*Problem*:
Filter the entries below, keeping only lines with the word "hcomp".

• • • • • • •

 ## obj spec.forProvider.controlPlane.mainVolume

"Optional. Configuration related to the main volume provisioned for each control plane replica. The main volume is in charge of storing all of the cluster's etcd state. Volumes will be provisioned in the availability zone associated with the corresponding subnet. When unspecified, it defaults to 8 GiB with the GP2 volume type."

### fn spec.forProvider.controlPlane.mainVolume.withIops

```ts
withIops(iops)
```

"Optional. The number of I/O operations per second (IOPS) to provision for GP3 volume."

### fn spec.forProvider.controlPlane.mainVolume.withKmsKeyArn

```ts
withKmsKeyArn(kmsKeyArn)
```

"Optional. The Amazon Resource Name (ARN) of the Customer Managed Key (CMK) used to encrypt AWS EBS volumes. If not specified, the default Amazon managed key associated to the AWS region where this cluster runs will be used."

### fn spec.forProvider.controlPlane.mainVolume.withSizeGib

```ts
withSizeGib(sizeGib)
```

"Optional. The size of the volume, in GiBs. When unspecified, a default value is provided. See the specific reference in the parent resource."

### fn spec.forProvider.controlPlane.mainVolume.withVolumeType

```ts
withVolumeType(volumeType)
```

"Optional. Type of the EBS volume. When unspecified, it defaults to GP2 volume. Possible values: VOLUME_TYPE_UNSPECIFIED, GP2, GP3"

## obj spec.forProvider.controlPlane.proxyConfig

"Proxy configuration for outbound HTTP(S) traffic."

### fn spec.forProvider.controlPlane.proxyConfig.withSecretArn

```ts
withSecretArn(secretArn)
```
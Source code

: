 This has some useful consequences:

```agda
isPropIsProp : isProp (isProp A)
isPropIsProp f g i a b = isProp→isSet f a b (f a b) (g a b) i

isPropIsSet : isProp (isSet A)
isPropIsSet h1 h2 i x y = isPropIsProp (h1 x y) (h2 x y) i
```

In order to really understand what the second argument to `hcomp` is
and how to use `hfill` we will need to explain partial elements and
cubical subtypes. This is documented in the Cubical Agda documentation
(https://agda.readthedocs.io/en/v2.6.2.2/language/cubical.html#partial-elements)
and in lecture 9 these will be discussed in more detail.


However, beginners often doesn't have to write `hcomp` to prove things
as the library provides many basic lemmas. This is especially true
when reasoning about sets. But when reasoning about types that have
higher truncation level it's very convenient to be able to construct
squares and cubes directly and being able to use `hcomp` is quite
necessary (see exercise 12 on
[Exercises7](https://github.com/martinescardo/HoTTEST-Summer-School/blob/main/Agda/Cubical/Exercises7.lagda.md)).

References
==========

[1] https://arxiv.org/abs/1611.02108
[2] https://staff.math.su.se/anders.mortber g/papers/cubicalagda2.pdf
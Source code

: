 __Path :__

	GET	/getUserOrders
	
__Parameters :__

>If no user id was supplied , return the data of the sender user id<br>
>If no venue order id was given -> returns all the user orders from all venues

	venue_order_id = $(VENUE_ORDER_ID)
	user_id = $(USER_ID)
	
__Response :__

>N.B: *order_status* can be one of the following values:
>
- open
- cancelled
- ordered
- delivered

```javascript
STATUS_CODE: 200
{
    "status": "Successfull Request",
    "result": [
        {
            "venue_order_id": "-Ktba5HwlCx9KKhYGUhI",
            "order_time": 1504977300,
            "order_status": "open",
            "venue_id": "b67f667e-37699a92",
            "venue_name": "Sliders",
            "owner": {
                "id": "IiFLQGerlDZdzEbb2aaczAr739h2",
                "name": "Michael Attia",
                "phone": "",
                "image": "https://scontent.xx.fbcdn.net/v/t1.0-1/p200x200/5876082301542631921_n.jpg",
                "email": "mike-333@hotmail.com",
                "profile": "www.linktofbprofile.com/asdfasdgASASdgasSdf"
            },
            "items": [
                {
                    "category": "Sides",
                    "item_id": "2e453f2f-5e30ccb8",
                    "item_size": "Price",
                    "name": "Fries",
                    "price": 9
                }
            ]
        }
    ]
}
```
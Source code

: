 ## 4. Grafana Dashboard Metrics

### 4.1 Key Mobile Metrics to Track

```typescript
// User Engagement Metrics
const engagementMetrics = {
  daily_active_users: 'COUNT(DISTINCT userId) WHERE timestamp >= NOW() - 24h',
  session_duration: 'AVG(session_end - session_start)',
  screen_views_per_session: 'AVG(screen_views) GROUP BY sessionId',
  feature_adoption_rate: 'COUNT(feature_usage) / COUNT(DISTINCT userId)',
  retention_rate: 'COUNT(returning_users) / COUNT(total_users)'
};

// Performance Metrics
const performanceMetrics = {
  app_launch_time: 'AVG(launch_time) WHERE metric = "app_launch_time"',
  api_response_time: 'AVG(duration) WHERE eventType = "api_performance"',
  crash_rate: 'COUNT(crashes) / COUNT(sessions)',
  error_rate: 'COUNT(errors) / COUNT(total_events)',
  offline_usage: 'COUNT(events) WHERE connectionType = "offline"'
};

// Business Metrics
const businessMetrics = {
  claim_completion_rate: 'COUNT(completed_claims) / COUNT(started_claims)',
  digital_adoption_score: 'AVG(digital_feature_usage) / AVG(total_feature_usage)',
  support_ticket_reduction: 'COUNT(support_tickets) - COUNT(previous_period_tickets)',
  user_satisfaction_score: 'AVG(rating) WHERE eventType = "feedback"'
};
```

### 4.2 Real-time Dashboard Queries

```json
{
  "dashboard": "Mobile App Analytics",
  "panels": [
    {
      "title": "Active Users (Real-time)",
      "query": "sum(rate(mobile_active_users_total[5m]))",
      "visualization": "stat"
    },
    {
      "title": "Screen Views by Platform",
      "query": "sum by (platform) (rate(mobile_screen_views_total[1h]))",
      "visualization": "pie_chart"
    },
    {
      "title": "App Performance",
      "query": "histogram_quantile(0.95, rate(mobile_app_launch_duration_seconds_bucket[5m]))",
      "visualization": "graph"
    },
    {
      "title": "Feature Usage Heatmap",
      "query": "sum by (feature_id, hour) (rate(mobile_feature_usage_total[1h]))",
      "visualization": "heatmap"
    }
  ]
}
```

• • • • • • •

*Result for this task*:
In order to really understand what the second argument to `hcomp` is
However, beginners often doesn't have to write `hcomp` to prove things
squares and cubes directly and being able to use `hcomp` is quite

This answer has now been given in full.